Being uterly bored today, I decided to try WineX to run a few games on my home Fedora Linux Core 2 workstation. WineX is a commercial version ($5 USD) of Wine project produced by Transgaming Technologies. WineX is mostly Wine, plus a few goodies, like better support for DirectX.
It seems that Transgaming Technologies website is partially closed for renovation. Including the part of the store where you can buy WineX. So, I searched the web and found a stripped down version of WineX which works on Fedora Linux and a couple of other distributions. It comes in RPM format, so all the installation and configuration thingy is pretty much minimized.
When I tried to run this and that executable I started to get all sorts of debug and error messages. Brief search on Google also provided me with an answer, which, pretty often, was to go to DLL-Files.com website and download this or that file.

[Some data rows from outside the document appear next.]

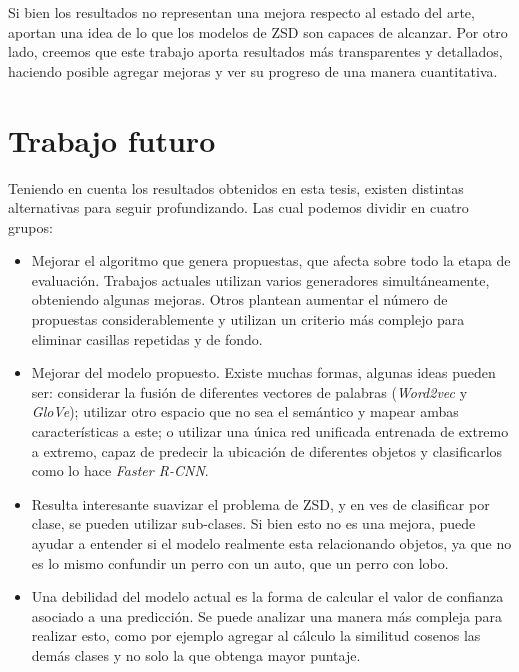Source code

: Si bien los resultados no representan una mejora respecto al estado del arte, aportan una idea de lo que los modelos de ZSD son capaces de alcanzar. Por otro lado, creemos que este trabajo aporta resultados más transparentes y detallados, haciendo posible agregar mejoras y ver su progreso de una manera cuantitativa.


\section{Trabajo futuro} \label{sec:trabajo futuro}

Teniendo en cuenta los resultados obtenidos en esta tesis, existen distintas alternativas para seguir profundizando. Las cual podemos dividir en cuatro grupos:

\begin{itemize}
	\item Mejorar el algoritmo que genera propuestas, que afecta sobre todo la etapa de evaluación. Trabajos actuales utilizan varios generadores simultáneamente, obteniendo algunas mejoras. Otros plantean aumentar el número de propuestas considerablemente y utilizan un criterio más complejo para eliminar casillas repetidas y de fondo.
	\item Mejorar del modelo propuesto. Existe muchas formas, algunas ideas pueden ser: considerar la fusión de diferentes vectores de palabras (\textit{Word2vec} y \textit{GloVe}); utilizar otro espacio que no sea el semántico y mapear ambas características a este; o utilizar una única red unificada entrenada de extremo a extremo, capaz de predecir la ubicación de diferentes objetos y clasificarlos como lo hace \textit{Faster R-CNN}.
	\item Resulta interesante suavizar el problema de ZSD, y en ves de clasificar por clase, se pueden utilizar sub-clases. Si bien esto no es una mejora, puede ayudar a entender si el modelo realmente esta relacionando objetos, ya que no es lo mismo confundir un perro con un auto, que un perro con lobo.
	\item Una debilidad del modelo actual es la forma de calcular el valor de confianza asociado a una predicción. Se puede analizar una manera más compleja para realizar esto, como por ejemplo agregar al cálculo la similitud cosenos las demás clases y no solo la que obtenga mayor puntaje.
\end{itemize}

Most of the games I tried ran the installation just fine. Everything was installing pretty nice, but I didn’t succeed in actually playing any game except for Sierra’s Half Life. It was getting stuck every other time after accessing main menu, but when it was working – it was perfect. Age of Empires II, Sims, Singles, Colin McRae, Midtown Madness, and a couple of others – all refused to work, reporting problems about unhandled exceptions.
It seems that some people do succeed in playing some of the games I failed, but I am certainly not alone. Overall, I think that the progress is very noticable. Last time I tried Wine/WineX I could only install Counter Strike at best. I have no idea if the commercial versino of WineX is any better, but judging from the impressive list of supported games it must be.
I will try it again later and probably will pay my $5 USD. These guys are doing a great job and they need all the support they can get. Meanwhile, I am back to Quake III Arena and a whole bunch of Linux games.